Most healthcare ontology projects fail not from lack of technical skill but from predictable, avoidable design mistakes. The following pitfalls recur consistently across organisations of every size, and recognising them before you start saves years of remediation work.

Overmodelling: Building for Hypothetical Requirements

The most common mistake is building an ontology that is far more expressive than any downstream application requires. Teams spend months adding axioms, constraints, and inferential rules that no query will ever invoke, while the practical use cases that motivated the project wait. The discipline of ontology engineering is to model the minimum required to support known use cases, then extend incrementally as new requirements emerge. An ontology that is 60% complete but deployed and used generates more value than one that is 100% theoretically correct and still in development.

Premature Closure on Scope

The opposite failure is closing the scope too early: building a tightly bounded ontology that cannot accommodate the adjacent concepts that integration partners inevitably need. The practical solution is to design your ontology with explicit extension points — properties and classes that are clearly marked as placeholders for cross-domain connections — and to commit to stable identifiers for all concepts so that external mappings remain valid as the ontology evolves.
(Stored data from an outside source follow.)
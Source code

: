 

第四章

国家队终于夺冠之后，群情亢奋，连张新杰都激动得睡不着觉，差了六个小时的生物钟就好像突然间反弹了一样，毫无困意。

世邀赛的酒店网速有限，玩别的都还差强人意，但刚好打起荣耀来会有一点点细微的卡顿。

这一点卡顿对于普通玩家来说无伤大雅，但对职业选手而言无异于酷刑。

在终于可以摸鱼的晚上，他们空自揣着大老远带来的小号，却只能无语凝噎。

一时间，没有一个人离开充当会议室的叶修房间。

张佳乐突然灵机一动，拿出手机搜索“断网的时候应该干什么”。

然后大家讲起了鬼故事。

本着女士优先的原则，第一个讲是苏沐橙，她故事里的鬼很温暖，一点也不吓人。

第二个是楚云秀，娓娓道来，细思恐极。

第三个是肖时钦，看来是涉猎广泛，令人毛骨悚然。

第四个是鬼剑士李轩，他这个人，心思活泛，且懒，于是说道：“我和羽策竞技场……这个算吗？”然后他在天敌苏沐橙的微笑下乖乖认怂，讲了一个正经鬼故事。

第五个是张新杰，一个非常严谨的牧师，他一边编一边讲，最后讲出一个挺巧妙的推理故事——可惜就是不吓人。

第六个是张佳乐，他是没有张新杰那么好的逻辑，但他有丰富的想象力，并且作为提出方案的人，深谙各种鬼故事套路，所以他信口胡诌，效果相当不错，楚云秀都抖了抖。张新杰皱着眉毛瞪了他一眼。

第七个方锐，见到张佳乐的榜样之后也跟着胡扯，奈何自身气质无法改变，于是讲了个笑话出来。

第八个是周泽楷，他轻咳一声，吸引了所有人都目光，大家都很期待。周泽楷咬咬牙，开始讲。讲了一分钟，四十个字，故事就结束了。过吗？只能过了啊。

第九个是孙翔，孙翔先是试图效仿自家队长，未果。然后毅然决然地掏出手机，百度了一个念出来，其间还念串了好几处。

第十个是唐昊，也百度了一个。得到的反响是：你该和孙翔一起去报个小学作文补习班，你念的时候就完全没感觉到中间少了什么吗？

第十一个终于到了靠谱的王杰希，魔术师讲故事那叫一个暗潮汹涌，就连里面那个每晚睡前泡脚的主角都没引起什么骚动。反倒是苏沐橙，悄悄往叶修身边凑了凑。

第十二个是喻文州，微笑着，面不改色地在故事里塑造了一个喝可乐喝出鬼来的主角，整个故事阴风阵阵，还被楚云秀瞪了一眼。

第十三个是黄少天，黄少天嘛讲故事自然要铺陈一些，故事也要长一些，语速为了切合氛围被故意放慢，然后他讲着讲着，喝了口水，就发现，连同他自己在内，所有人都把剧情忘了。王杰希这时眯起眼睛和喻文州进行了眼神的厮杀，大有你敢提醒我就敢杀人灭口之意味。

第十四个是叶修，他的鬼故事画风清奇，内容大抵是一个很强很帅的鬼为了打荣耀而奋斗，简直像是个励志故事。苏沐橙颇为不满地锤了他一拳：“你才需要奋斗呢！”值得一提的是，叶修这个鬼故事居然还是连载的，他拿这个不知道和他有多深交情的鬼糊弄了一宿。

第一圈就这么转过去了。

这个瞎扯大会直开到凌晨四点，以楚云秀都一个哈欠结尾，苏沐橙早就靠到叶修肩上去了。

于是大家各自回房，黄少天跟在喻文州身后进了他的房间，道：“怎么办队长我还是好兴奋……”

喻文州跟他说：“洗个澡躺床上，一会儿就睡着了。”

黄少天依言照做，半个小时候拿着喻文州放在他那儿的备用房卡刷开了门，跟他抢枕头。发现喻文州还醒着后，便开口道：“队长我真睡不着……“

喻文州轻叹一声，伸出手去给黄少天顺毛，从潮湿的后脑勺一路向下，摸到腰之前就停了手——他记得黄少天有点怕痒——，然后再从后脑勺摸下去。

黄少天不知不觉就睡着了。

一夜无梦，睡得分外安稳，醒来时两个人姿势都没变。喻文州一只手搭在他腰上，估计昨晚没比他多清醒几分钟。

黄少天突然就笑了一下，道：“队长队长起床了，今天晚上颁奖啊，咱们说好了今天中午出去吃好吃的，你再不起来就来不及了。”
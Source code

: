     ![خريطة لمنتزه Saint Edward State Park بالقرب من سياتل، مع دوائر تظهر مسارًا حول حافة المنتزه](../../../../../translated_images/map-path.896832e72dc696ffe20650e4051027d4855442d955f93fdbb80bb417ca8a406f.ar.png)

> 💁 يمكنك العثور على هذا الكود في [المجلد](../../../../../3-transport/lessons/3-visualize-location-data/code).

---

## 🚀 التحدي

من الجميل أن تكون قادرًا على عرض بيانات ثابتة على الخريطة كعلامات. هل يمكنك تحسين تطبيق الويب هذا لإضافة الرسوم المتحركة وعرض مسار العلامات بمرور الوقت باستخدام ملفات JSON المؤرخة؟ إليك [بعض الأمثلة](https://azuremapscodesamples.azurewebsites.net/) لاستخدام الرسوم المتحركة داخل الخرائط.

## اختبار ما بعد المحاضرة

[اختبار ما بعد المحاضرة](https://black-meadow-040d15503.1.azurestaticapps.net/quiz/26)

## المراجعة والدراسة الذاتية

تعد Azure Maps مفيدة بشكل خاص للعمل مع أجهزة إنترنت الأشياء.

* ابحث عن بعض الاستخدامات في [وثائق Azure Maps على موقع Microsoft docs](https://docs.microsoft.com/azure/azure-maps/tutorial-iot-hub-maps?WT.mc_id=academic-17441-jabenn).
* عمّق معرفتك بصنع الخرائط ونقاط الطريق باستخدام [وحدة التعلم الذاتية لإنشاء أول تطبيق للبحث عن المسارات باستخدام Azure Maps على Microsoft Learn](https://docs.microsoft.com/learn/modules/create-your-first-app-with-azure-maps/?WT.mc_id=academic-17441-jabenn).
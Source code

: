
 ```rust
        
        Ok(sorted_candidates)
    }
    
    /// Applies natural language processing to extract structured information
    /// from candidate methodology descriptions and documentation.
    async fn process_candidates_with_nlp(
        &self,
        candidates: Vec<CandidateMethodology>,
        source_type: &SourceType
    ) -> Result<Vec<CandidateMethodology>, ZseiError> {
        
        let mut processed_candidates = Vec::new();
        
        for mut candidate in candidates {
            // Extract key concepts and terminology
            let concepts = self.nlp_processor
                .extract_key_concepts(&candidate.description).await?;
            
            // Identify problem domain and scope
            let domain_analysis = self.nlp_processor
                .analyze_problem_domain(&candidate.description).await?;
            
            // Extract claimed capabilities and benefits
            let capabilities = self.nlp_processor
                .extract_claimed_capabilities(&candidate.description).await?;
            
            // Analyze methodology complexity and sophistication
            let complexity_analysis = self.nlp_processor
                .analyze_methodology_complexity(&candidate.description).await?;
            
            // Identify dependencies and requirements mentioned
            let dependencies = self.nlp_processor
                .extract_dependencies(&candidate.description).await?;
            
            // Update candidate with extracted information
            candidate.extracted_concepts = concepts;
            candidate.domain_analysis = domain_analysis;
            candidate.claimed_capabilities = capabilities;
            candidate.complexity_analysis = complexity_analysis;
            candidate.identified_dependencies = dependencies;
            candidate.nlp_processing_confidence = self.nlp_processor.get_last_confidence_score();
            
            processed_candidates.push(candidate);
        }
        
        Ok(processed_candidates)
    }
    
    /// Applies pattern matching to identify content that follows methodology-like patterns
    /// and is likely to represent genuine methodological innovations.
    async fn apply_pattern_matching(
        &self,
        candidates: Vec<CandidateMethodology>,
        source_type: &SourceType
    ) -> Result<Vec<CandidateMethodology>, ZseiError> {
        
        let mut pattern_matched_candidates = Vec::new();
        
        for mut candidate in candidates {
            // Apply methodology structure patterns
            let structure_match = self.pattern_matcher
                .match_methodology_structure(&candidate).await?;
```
Confusing Asserted and Inferred Hierarchies

OWL ontologies support two kinds of class hierarchies: the asserted hierarchy (what you explicitly state) and the inferred hierarchy (what a reasoner computes from your axioms). Many teams build an asserted hierarchy that mirrors their intuitive classification and then add axioms that, when reasoned over, produce a different and inconsistent inferred hierarchy. Running a reasoner early and often — not just at the end of development — catches these inconsistencies before they become entrenched.

Neglecting Governance

An ontology that has no defined maintenance process, no concept request workflow, and no version control strategy will drift out of alignment with the underlying data within months of deployment. Governance is not bureaucracy — it is the mechanism that keeps the ontology trustworthy. Even a lightweight process (a named curator, a monthly review cycle, a public changelog) is sufficient for most pharmaceutical knowledge management contexts. The organisations that invest in ontology governance from the beginning find that their knowledge assets compound in value; those that neglect it find that their ontologies become liabilities.